Posted to dev@geode.apache.org by "xiaojian zhou (JIRA)" <ji...@apache.org> on 2017/03/17 20:53:41 UTC

[jira] [Updated] (GEODE-2683) Lucene query did not match region values

     [ https://issues.apache.org/jira/browse/GEODE-2683?page=com.atlassian.jira.plugin.system.issuetabpanels:all-tabpanel ]

xiaojian zhou updated GEODE-2683:
---------------------------------
    Description: 
There're several root causes. This one is due to the fix in #45782 changed the order to notify primary bucket's gateway before distribute to secondary. 

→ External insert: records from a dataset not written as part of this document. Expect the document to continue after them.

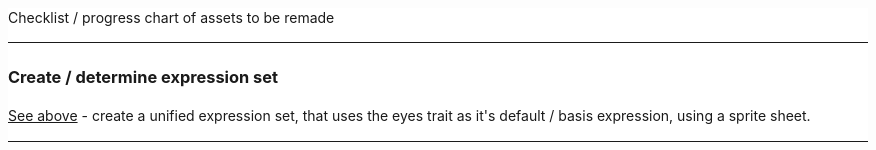 Checklist / progress chart of assets to be remade

---

### Create / determine expression set

[See above](https://hackmd.io/zUCXAgzfTNOztkI-sEfJrQ?both=&stext=4091%3A31%3A1%3A1747247565%3ABrV3oQ) - create a unified expression set, that uses the eyes trait as it's default / basis expression, using a sprite sheet.

---
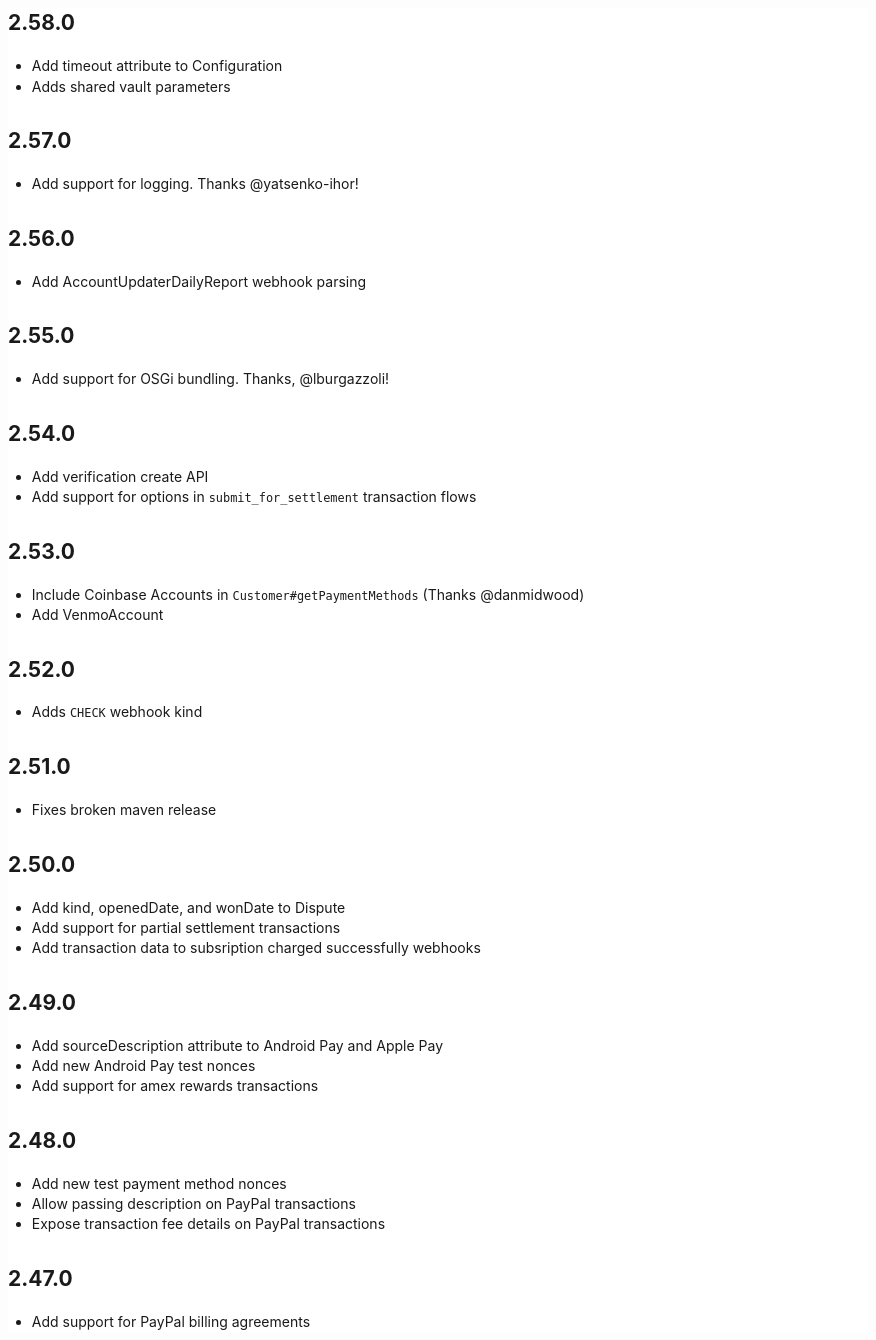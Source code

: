 ## 2.58.0
* Add timeout attribute to Configuration
* Adds shared vault parameters

## 2.57.0
* Add support for logging. Thanks @yatsenko-ihor!

## 2.56.0
* Add AccountUpdaterDailyReport webhook parsing

## 2.55.0
* Add support for OSGi bundling. Thanks, @lburgazzoli!

## 2.54.0
* Add verification create API
* Add support for options in `submit_for_settlement` transaction flows

## 2.53.0
* Include Coinbase Accounts in `Customer#getPaymentMethods` (Thanks @danmidwood)
* Add VenmoAccount

## 2.52.0
* Adds `CHECK` webhook kind

## 2.51.0
* Fixes broken maven release

## 2.50.0
* Add kind, openedDate, and wonDate to Dispute
* Add support for partial settlement transactions
* Add transaction data to subsription charged successfully webhooks

## 2.49.0
* Add sourceDescription attribute to Android Pay and Apple Pay
* Add new Android Pay test nonces
* Add support for amex rewards transactions

## 2.48.0
* Add new test payment method nonces
* Allow passing description on PayPal transactions
* Expose transaction fee details on PayPal transactions

## 2.47.0
* Add support for PayPal billing agreements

The log is at /export/buglogs_bvt/xzhou/lucene/concParRegHA-0209-235804
CLIENT vm_1_thr_17_dataStore1_ip-10-32-108-36_11189
TASK[1] parReg.ParRegTest.HydraTask_HADoEntryOps
ERROR util.TestException: util.TestException: Lucene query did not match region values. missingKeys=[], extraKeys=[Object_13, Object_17, Object_952, Object_550, Object_1876, Object_2732, Object_270, Object_4722, Object_4726, Object_2537]
at lucene.LuceneHelper.verifyLuceneIndex(LuceneHelper.java:88)
at lucene.LuceneTest.verifyLuceneIndex(LuceneTest.java:128)
at lucene.LuceneTest.verifyFromSnapshotOnly(LuceneTest.java:79)
at parReg.ParRegTest.verifyFromSnapshot(ParRegTest.java:5638)
at parReg.ParRegTest.concVerify(ParRegTest.java:6035)
at sun.reflect.NativeMethodAccessorImpl.invoke0(Native Method)
at sun.reflect.NativeMethodAccessorImpl.invoke(NativeMethodAccessorImpl.java:62)
at sun.reflect.DelegatingMethodAccessorImpl.invoke(DelegatingMethodAccessorImpl.java:43)
at java.lang.reflect.Method.invoke(Method.java:497)
at util.MethodCoordinator.executeOnce(MethodCoordinator.java:68)
at parReg.ParRegTest.HADoEntryOps(ParRegTest.java:2273)
at parReg.ParRegTest.HydraTask_HADoEntryOps(ParRegTest.java:1032)
at sun.reflect.GeneratedMethodAccessor24.invoke(Unknown Source)
at sun.reflect.DelegatingMethodAccessorImpl.invoke(DelegatingMethodAccessorImpl.java:43)
at java.lang.reflect.Method.invoke(Method.java:497)

The root cause is:
T1: A putAll (or removeAll. operation arrived at primary bucket at memberA
T2: BR.virtualPut() called handleWANEvent() and create shadow key
T3: PutAll will invoke callback (i.e. write into AEQ) before distribution. (Put/Destroy will not have this problem because they distribute before callback)
T4: handleSuccessfulBatchDispatch will send ParallelQueueRemovalMessage to the secondary bucket at memberB
T5: memberB has dataRegion's secondary bucket, but brq is not created yet (due to rebalance). So in ParallelQueueRemovalMessage.process(), it will only try to remove the event from tempQueue (which does not contain the event, so it will do nothing)
T6: Now, finally the BR.virtualPut()'s distribution arrived at user region's secondary bucket at memberB. It will be added into the AEQ (or tempQueue, depends). 
T7: memberB becomes new primary (due to rebalance) and re-dispatch the shadow key (which has been processed much earlier in memberA). Data mismatch is because the replayed event overrides a newer event.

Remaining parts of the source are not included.